10 Every year, on average, each American becomes sick and 9,000 people die from something they ate. That something was probably of animal origin. The government's strategy in controlling dangerous bacteria is to inspect meat during processing--something it isn't doing very well lately (see #24). Except in rare instances, neither the USDA nor the FDA has any regulatory powers on farms where pathogens originate. With the exception of E. coli O157:H7, dangerous bacteria are legally considered "inherent" to raw meat. It's up to consumers to neutralize pathogens with cooking. Two of the "legal" ones--campylobacter and salmonella--account for 80 percent of illnesses and 75 percent of deaths from meat and poultry. One hamburger can contain the meat of 100 different cows from four different countries. One infected animal can contaminate 16 tons of beef.
11 The best way to show a link between disease and diet is to look at living populations that eat differently from one another.

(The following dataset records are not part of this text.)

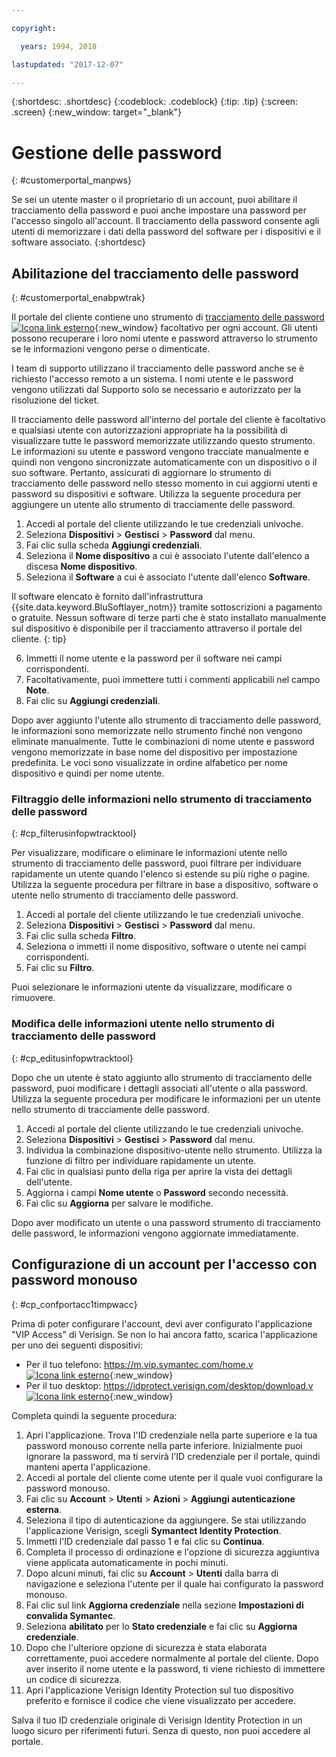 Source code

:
 ```yaml
---

copyright:

  years: 1994, 2018

lastupdated: "2017-12-07"

---
```


{:shortdesc: .shortdesc}
{:codeblock: .codeblock}
{:tip: .tip}
{:screen: .screen}
{:new_window: target="_blank"}


# Gestione delle password
{: #customerportal_manpws}

Se sei un utente master o il proprietario di un account, puoi abilitare il tracciamento della password e puoi anche impostare una password per l'accesso singolo all'account. Il tracciamento della password consente agli utenti di memorizzare i dati della password del software per i dispositivi e il software associato.
{:shortdesc}

## Abilitazione del tracciamento delle password
{: #customerportal_enabpwtrak}

Il portale del cliente contiene uno strumento di [tracciamento delle password ![Icona link esterno](../icons/launch-glyph.svg)](https://control.softlayer.com/devices/passwords){:new_window} facoltativo per ogni account. Gli utenti possono recuperare i loro nomi utente e password attraverso lo strumento se le informazioni vengono perse o dimenticate.

I team di supporto utilizzano il tracciamento delle password anche se è richiesto l'accesso remoto a un sistema. I nomi utente e le password vengono utilizzati dal Supporto solo se necessario e autorizzato per la risoluzione del ticket.

Il tracciamento delle password all'interno del portale del cliente è facoltativo e qualsiasi utente con autorizzazioni appropriate ha la possibilità di visualizzare tutte le password memorizzate utilizzando questo strumento. Le informazioni su utente e password vengono tracciate manualmente e quindi non vengono sincronizzate automaticamente con un dispositivo o il suo software. Pertanto, assicurati di aggiornare lo strumento di tracciamento delle password nello stesso momento in cui aggiorni utenti e password su dispositivi e software. Utilizza la seguente procedura per aggiungere un utente allo strumento di tracciamente delle password.

1. Accedi al portale del cliente utilizzando le tue credenziali univoche.
2. Seleziona **Dispositivi** > **Gestisci** > **Password** dal menu.
3. Fai clic sulla scheda **Aggiungi credenziali**.
4. Seleziona il **Nome dispositivo** a cui è associato l'utente dall'elenco a discesa **Nome dispositivo**.
5. Seleziona il **Software** a cui è associato l'utente dall'elenco **Software**.

  Il software elencato è fornito dall'infrastruttura {{site.data.keyword.BluSoftlayer_notm}} tramite sottoscrizioni a pagamento o gratuite. Nessun software di terze parti che è stato installato manualmente sul dispositivo è disponibile per il tracciamento attraverso il portale del cliente.
  {: tip}

6. Immetti il nome utente e la password per il software nei campi corrispondenti.
8. Facoltativamente, puoi immettere tutti i commenti applicabili nel campo **Note**.
9. Fai clic su **Aggiungi credenziali**.

Dopo aver aggiunto l'utente allo strumento di tracciamento delle password, le informazioni sono memorizzate nello strumento finché non vengono eliminate manualmente. Tutte le combinazioni di nome utente e password vengono memorizzate in base nome del dispositivo per impostazione predefinita. Le voci sono visualizzate in ordine alfabetico per nome dispositivo e quindi per nome utente.

### Filtraggio delle informazioni nello strumento di tracciamento delle password
{: #cp_filterusinfopwtracktool}

Per visualizzare, modificare o eliminare le informazioni utente nello strumento di tracciamento delle password, puoi filtrare per individuare rapidamente un utente quando l'elenco si estende su più righe o pagine. Utilizza la seguente procedura per filtrare in base a dispositivo, software o utente nello strumento di tracciamento delle password.

1. Accedi al portale del cliente utilizzando le tue credenziali univoche.
2. Seleziona **Dispositivi** > **Gestisci** > **Password** dal menu.
3. Fai clic sulla scheda **Filtro**.
4. Seleziona o immetti il nome dispositivo, software o utente nei campi corrispondenti.
5. Fai clic su **Filtro**.

Puoi selezionare le informazioni utente da visualizzare, modificare o rimuovere.

### Modifica delle informazioni utente nello strumento di tracciamento delle password
{: #cp_editusinfopwtracktool}

Dopo che un utente è stato aggiunto allo strumento di tracciamento delle password, puoi modificare i dettagli associati all'utente o alla password. Utilizza la seguente procedura per modificare le informazioni per un utente nello strumento di tracciamente delle password.

1. Accedi al portale del cliente utilizzando le tue credenziali univoche.
2. Seleziona **Dispositivi** > **Gestisci** > **Password** dal menu.
3. Individua la combinazione dispositivo-utente nello strumento. Utilizza la funzione di filtro per individuare rapidamente un utente.
4. Fai clic in qualsiasi punto della riga per aprire la vista dei dettagli dell'utente.
5. Aggiorna i campi **Nome utente** o **Password** secondo necessità.
6. Fai clic su **Aggiorna** per salvare le modifiche.

Dopo aver modificato un utente o una password strumento di tracciamento delle password, le informazioni vengono aggiornate immediatamente.

## Configurazione di un account per l'accesso con password monouso
{: #cp_confportacc1timpwacc}

Prima di poter configurare l'account, devi aver configurato l'applicazione "VIP Access" di Verisign. Se non lo hai ancora fatto, scarica l'applicazione per uno dei seguenti dispositivi:
* Per il tuo telefono: [https://m.vip.symantec.com/home.v ![Icona link esterno](../icons/launch-glyph.svg)](https://m.vip.symantec.com/home.v){:new_window}
* Per il tuo desktop:  [https://idprotect.verisign.com/desktop/download.v ![Icona link esterno](../icons/launch-glyph.svg)](https://idprotect.verisign.com/desktop/download.v){:new_window}

Completa quindi la seguente procedura:
1. Apri l'applicazione. Trova l'ID credenziale nella parte superiore e la tua password monouso corrente nella parte inferiore. Inizialmente puoi ignorare la password, ma ti servirà l'ID credenziale per il portale, quindi manteni aperta l'applicazione.
2. Accedi al portale del cliente come utente per il quale vuoi configurare la password monouso.
3. Fai clic su **Account** > **Utenti** > **Azioni** > **Aggiungi autenticazione esterna**.
4. Seleziona il tipo di autenticazione da aggiungere. Se stai utilizzando l'applicazione Verisign, scegli **Symantect Identity Protection**.
5. Immetti l'ID credenziale dal passo 1 e fai clic su **Continua**.
6. Completa il processo di ordinazione e l'opzione di sicurezza aggiuntiva viene applicata automaticamente in pochi minuti.
7. Dopo alcuni minuti, fai clic su **Account** > **Utenti** dalla barra di navigazione e seleziona l'utente per il quale hai configurato la password monouso.
8. Fai clic sul link **Aggiorna credenziale** nella sezione **Impostazioni di convalida Symantec**.
9. Seleziona **abilitato** per lo **Stato credenziale** e fai clic su **Aggiorna credenziale**.
10. Dopo che l'ulteriore opzione di sicurezza è stata elaborata correttamente, puoi accedere normalmente al portale del cliente. Dopo aver inserito il nome utente e la password, ti viene richiesto di immettere un codice di sicurezza.
11. Apri l'applicazione Verisign Identity Protection sul tuo dispositivo preferito e fornisce il codice che viene visualizzato per accedere.

Salva il tuo ID credenziale originale di Verisign Identity Protection in un luogo sicuro per riferimenti futuri. Senza di questo, non puoi accedere al portale.
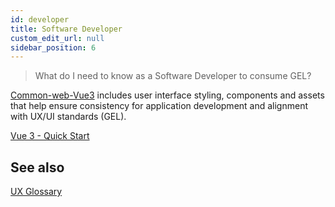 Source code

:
 ```yaml
---
id: developer
title: Software Developer
custom_edit_url: null
sidebar_position: 6
---
```


>What do I need to know as a Software Developer to consume GEL? 

[Common-web-Vue3](https://aemocdr.atlassian.net/wiki/spaces/ITDEV/pages/2277409492/Using+Common-Web-Vue3) includes user interface styling, components and assets that help ensure consistency for application development and alignment with UX/UI standards (GEL).


[Vue 3 - Quick Start](https://aemocdr.atlassian.net/wiki/spaces/ITDEV/pages/2279997685/Vue+3+-+Quick+Start)


## See also
[UX Glossary](https://aemocdr.atlassian.net/wiki/spaces/DDC/pages/1605632412/UX+terms+Glossary) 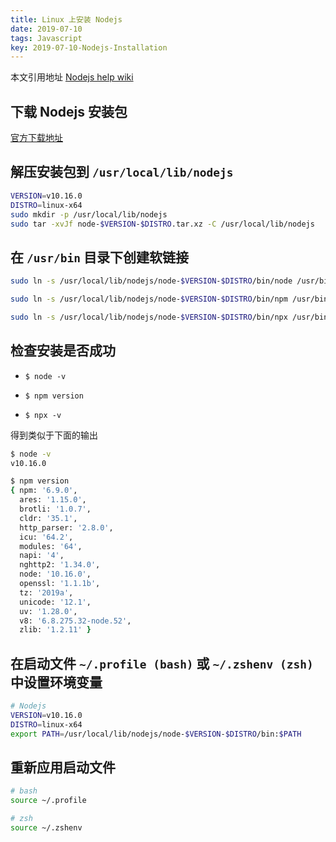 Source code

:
 ```yaml
---
title: Linux 上安装 Nodejs
date: 2019-07-10
tags: Javascript
key: 2019-07-10-Nodejs-Installation
---
```


本文引用地址 [Nodejs help wiki](https://github.com/nodejs/help/wiki/Installation)

## 下载 Nodejs 安装包

[官方下载地址](https://nodejs.org/zh-cn/download/)

## 解压安装包到 `/usr/local/lib/nodejs`

```zsh
VERSION=v10.16.0
DISTRO=linux-x64
sudo mkdir -p /usr/local/lib/nodejs
sudo tar -xvJf node-$VERSION-$DISTRO.tar.xz -C /usr/local/lib/nodejs
```

## 在 `/usr/bin` 目录下创建软链接

```zsh
sudo ln -s /usr/local/lib/nodejs/node-$VERSION-$DISTRO/bin/node /usr/bin/node

sudo ln -s /usr/local/lib/nodejs/node-$VERSION-$DISTRO/bin/npm /usr/bin/npm

sudo ln -s /usr/local/lib/nodejs/node-$VERSION-$DISTRO/bin/npx /usr/bin/npx
```

## 检查安装是否成功

- `$ node -v`

- `$ npm version`
  
- `$ npx -v`

得到类似于下面的输出

```zsh
$ node -v
v10.16.0

$ npm version
{ npm: '6.9.0',
  ares: '1.15.0',
  brotli: '1.0.7',
  cldr: '35.1',
  http_parser: '2.8.0',
  icu: '64.2',
  modules: '64',
  napi: '4',
  nghttp2: '1.34.0',
  node: '10.16.0',
  openssl: '1.1.1b',
  tz: '2019a',
  unicode: '12.1',
  uv: '1.28.0',
  v8: '6.8.275.32-node.52',
  zlib: '1.2.11' }
```

## 在启动文件 `~/.profile (bash)` 或 `~/.zshenv (zsh)` 中设置环境变量

```zsh
# Nodejs
VERSION=v10.16.0
DISTRO=linux-x64
export PATH=/usr/local/lib/nodejs/node-$VERSION-$DISTRO/bin:$PATH
```

## 重新应用启动文件

```zsh
# bash
source ~/.profile

# zsh
source ~/.zshenv
```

Any Western doctor who practices in areas of the world where the people subsist primarily on plant foods will quickly notice that his patients are not suffering from the same health problems and deadly diseases that plague the West--diseases such as heart disease, gallstones, appendicitis, varicose veins, hemorrhoids, colorectal cancer, diverticulosis and hiatal hernias.
12 Jim Mason and Peter Singer write in their book Animal Factories, "Instead of hired hands, the factory farmer employs pumps, fans, switches, slatted or wire floors, and automatic feeding and watering hardware." As with any other capital-intensive system, managers will be concerned with the "cost of input and volume of output. ...The difference is that in animal factories the product is a living creature."
13 Eating a plant-based diet guards against disease, first in an active way, with complex carbohydrates, phytochemicals, antioxidants, vitamins, minerals and fiber; then by default: The more plant foods you eat the less room you have for the animal foods that clog arteries with cholesterol, strain kidneys with excess protein and burden the heart with saturated fat. The American Dietetic Association acknowledges a relationship between a vegetarian diet and reduced risk of coronary-artery disease, hypertension, diabetes, obesity and certain types of cancer.
14 Meat packing is the most dangerous occupation in the nation. Workers may be kicked or bitten by struggling animals who have not been properly stunned. They may be crushed by animals falling off the line. Poultry workers typically make a single movement up to 20,000 times a day and suffer repetitive stress disorders at 16 times the national average. Turnover at plants can be as high as 100 percent per year.
15 An inspection system based on statistical sampling and microbial testing--Hazard Analysis Critical Control Points (HACCP)--was officially instituted in slaughterhouses in January 1998. Only one in 300 beef carcasses and one in 20,000 chickens will be sampled. As much as 25 percent of broiler chicken and 45 percent of ground chicken is allowed to test positive for salmonella.